#### [INSTRUCTIONS TO FOLLOW]
Looking at the records below, say how many lines contain "site". Nothing else belongs in the answer.

=-=-=-=-=

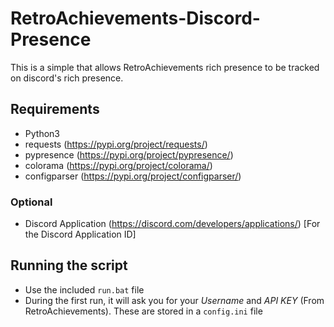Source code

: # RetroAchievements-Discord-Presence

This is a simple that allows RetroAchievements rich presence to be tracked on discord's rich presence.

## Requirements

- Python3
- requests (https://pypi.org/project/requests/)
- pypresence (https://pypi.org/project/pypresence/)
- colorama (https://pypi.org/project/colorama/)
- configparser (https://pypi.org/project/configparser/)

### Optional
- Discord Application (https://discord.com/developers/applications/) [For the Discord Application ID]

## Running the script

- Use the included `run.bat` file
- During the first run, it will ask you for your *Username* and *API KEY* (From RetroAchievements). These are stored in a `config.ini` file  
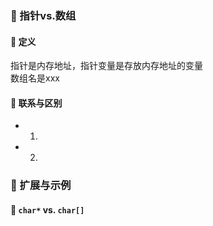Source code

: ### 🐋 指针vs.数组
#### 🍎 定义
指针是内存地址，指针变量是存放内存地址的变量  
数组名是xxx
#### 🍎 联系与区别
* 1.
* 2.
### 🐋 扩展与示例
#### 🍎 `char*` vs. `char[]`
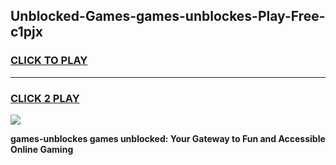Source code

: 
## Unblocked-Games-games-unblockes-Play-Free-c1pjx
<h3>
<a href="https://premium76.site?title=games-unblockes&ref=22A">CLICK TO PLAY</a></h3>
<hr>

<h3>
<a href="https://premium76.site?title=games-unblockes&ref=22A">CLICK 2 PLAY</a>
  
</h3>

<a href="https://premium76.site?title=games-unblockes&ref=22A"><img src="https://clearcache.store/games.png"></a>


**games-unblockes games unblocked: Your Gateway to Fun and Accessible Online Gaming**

=-=-=-=-=

#### [RESULT FOR THIS EXERCISE]
3